Jakarta (ANTARA) - Direktur Jenderal Penyelenggaraan Haji dan Umrah Kementerian Agama Hilman Latief mengaku diperiksa Komisi Pemberantasan Korupsi (KPK) mengenai regulasi penyelenggaraan ibadah haji.

“Pendalaman regulasi-regulasi yang ada dalam proses haji,” ujar Hilman di Gedung Merah Putih KPK, Jakarta, Kamis.

Hilman menyampaikan pernyataan tersebut setelah diperiksa sebagai saksi kasus dugaan korupsi dalam penentuan kuota dan penyelenggaraan ibadah haji pada Kementerian Agama tahun 2023-2024. Ia tiba pada pukul 10.22 WIB, dan keluar pada pukul 21.53 WIB.

Ketika ditanya mengenai proses pembagian kuota ibadah haji untuk biro perjalanan haji, Hilman mengatakan hal tersebut sudah disampaikan ke penyidik KPK.

“Itu sudah disampaikan ke mereka semua ya.
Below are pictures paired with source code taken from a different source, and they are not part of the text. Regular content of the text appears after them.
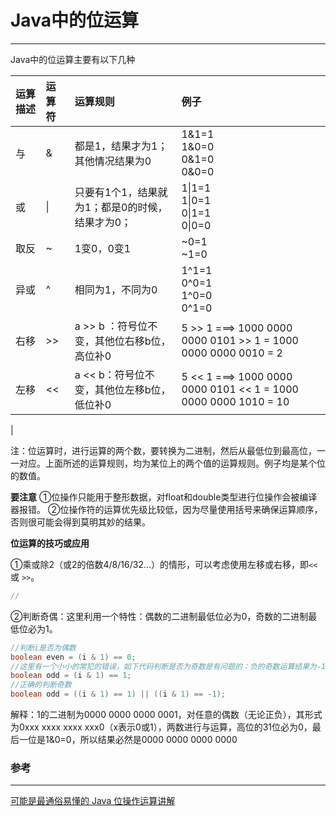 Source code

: # Java中的位运算

---

Java中的位运算主要有以下几种

| 运算描述 | 运算符 | 运算规则 | 例子 |
| :--- | :--- | :--- | :--- |
| 与 | & | 都是1，结果才为1；其他情况结果为0 | 1&1=1<br>1&0=0<br>0&1=0<br>0&0=0 |
| 或 | \| | 只要有1个1，结果就为1；都是0的时候，结果才为0； | 1\|1=1<br>1\|0=1<br>0\|1=1<br>0\|0=0 |
| 取反 | ~ | 1变0，0变1 | ~0=1<br>~1=0 |
| 异或 | ^ | 相同为1，不同为0 | 1^1=1<br>0^0=1<br>1^0=0<br>0^1=0 |
| 右移 | &gt;&gt; | a &gt;&gt; b ：符号位不变，其他位右移b位，高位补0 |  5 >> 1 ===>  1000 0000 0000 0101 >> 1  = 1000 0000 0000 0010 = 2<br>|
| 左移 |<<  |a << b：符号位不变，其他位左移b位，低位补0  | 5 << 1 ===>  1000 0000 0000 0101 << 1  = 1000 0000 0000 1010 = 10
|

注：位运算时，进行运算的两个数，要转换为二进制，然后从最低位到最高位，一一对应。上面所述的运算规则，均为某位上的两个值的运算规则。例子均是某个位的数值。

**要注意**
①位操作只能用于整形数据，对float和double类型进行位操作会被编译器报错。
②位操作符的运算优先级比较低，因为尽量使用括号来确保运算顺序，否则很可能会得到莫明其妙的结果。

**位运算的技巧或应用**

①乘或除2（或2的倍数4/8/16/32...）的情形，可以考虑使用左移或右移，即`<<`或 `>>`。
```java
//
```


②判断奇偶：这里利用一个特性：偶数的二进制最低位必为0，奇数的二进制最低位必为1。
```java
//判断i是否为偶数
boolean even = (i & 1) == 0;
//这里有一个小小的常犯的错误，如下代码判断是否为奇数是有问题的：负的奇数运算结果为-1。
boolean odd = (i & 1) == 1;
//正确的判断奇数
boolean odd = ((i & 1) == 1) || ((i & 1) == -1);
```
解释：1的二进制为0000 0000 0000 0001，对任意的偶数（无论正负），其形式为0xxx xxxx xxxx xxx0（x表示0或1），两数进行与运算，高位的31位必为0，最后一位是1&0=0，所以结果必然是0000 0000 0000 0000



### 参考
---
[可能是最通俗易懂的 Java 位操作运算讲解](https://juejin.im/entry/58f9b6118d6d8100588060d6)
Proses yang dilalui, tahapan-tahapan yang dilakukan, sampai keberangkatan,” katanya.

Sebelumnya, KPK mengumumkan memulai penyidikan perkara dugaan korupsi dalam penentuan kuota dan penyelenggaraan ibadah haji pada Kementerian Agama tahun 2023–2024, yakni pada 9 Agustus 2025.

Pengumuman dilakukan KPK setelah meminta keterangan kepada mantan Menteri Agama Yaqut Cholil Qoumas dalam penyelidikan kasus tersebut pada 7 Agustus 2025.

Pada saat itu, KPK juga menyampaikan sedang berkomunikasi dengan Badan Pemeriksa Keuangan (BPK) RI untuk menghitung kerugian keuangan negara dalam kasus kuota haji tersebut.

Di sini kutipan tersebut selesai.